Il était une fois La Porcelaine de Limoges. Connu comme acteur de la série Dix pour Cent, et salué pour son premier film en tant que réalisateur Garçon chiffon (2020) dans lequel, déja il avait chanté, Nicolas Maury dévoile aujourd’hui 14 titres comme autant de sublimes bijoux Dior qu’il arbore souvent sur les tapis rouges. Des Prémices au Clap de fin, il raconte une histoire d’amour. Comme un film, comme un conte. Et c’est désarmant. Prince charmé au charme fou dès l’ouverture « il est des rencontres qui marquent à jamais, sois sûr que cet instant, je m’en souviendrais », c’est comme s’il était dans nos têtes, au moment pile du coup au coeur quand on tombe amoureux. On pense aux acteurs que Christophe Honoré fait parfois chanter, à Daho pour la finesse, au vilain petit canard d’Andersen et aux contes russes des cygnes changés en princes, dans l’habile tissage de ce disque entre images, rêves et douceur du coeur.

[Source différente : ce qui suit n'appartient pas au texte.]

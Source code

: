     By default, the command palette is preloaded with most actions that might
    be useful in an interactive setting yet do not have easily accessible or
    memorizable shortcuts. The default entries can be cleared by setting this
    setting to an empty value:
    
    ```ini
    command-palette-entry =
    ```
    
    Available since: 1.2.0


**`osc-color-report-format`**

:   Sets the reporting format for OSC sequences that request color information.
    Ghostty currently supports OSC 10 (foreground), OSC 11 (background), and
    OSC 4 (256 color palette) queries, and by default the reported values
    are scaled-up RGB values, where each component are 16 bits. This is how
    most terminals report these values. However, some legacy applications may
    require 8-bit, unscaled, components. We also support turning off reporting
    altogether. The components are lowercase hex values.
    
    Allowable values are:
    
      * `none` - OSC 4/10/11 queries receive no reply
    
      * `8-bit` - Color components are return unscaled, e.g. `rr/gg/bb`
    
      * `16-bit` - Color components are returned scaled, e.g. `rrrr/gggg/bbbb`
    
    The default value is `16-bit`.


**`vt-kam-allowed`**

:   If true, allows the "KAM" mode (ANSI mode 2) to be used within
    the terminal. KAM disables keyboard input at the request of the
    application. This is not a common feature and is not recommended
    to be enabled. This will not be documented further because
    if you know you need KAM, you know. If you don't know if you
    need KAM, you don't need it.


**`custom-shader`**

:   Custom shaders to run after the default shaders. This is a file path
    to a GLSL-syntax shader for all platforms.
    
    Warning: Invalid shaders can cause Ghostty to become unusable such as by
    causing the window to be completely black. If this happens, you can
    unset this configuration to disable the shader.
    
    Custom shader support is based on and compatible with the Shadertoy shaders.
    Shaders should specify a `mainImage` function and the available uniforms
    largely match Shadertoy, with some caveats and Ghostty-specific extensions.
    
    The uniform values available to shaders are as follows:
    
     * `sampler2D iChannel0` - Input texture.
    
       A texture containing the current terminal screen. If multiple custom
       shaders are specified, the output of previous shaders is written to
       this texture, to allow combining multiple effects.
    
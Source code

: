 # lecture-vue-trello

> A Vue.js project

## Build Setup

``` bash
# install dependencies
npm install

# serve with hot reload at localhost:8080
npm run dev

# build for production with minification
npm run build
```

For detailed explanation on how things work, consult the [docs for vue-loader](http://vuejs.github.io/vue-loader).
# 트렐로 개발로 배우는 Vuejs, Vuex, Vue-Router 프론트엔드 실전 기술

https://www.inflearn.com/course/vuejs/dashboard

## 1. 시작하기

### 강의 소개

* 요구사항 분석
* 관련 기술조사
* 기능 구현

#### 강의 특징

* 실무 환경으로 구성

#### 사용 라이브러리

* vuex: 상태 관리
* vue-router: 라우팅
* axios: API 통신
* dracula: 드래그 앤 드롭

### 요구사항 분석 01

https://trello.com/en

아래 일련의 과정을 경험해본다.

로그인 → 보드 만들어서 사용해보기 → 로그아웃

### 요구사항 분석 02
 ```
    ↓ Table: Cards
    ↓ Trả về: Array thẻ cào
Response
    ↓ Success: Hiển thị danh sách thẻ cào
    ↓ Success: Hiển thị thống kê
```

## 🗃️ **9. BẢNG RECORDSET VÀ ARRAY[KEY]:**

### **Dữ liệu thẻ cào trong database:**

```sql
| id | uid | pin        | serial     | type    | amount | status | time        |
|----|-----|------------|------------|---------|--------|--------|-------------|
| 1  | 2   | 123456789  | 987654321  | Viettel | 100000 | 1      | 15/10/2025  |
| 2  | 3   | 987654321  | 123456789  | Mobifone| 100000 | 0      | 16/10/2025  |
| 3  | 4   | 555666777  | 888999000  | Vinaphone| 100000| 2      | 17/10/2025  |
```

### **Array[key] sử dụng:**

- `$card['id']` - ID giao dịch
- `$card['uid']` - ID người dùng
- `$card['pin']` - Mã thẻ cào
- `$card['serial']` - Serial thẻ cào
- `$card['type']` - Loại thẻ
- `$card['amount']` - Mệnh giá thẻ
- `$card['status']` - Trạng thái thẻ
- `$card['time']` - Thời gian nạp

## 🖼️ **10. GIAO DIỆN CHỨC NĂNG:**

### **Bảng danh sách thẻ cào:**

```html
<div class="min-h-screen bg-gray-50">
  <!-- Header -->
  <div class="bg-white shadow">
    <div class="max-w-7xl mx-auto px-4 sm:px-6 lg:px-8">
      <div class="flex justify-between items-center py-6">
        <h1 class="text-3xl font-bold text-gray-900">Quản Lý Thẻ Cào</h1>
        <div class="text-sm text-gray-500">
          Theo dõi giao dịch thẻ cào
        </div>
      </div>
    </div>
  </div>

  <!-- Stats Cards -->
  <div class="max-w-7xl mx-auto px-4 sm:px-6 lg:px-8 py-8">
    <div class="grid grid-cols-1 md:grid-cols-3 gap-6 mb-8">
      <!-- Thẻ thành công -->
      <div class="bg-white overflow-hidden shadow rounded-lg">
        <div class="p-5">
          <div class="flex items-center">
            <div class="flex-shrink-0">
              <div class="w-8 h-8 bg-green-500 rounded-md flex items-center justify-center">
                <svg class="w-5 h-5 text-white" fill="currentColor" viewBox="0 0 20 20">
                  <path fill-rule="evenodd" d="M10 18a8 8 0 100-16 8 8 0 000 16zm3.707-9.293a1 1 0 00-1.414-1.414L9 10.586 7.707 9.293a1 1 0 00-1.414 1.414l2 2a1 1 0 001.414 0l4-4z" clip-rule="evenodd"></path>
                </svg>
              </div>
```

L’histoire dit que ces chansons et mélodies pop sont nées dans les forges d’artisans, catégorie M.O.F, c’est en effet le compositeur Olivier Marguerit qui a accompagné l’éclosion de Nicolas Maury chanteur. Mais également Doriand et Keren Ann, derrière l’espiègle Ou un baiser, « et si l’histoire s’arrête ici, qu’elle reste un secret dans nos vies, que voudras-tu pour t’en aller : une poignée de main ou un baiser? » et aux chœurs. Les fées délicatesse et élégance s’étant penchées sur son berceau, la plupart des textes de Nicolas Maury sont aussi signés Shanti Masud (par ailleurs réalisatrice, de clips et de courts-métrages notamment) et c’est un enchantement. Les cordes et les pianos semblent chanter tout seuls, les chœurs portent le poids des mots pour les rendre légers, entre film musical et comédie chantée, c’est un disque spectacle, un disque où poser les larmes d’un coeur blessé.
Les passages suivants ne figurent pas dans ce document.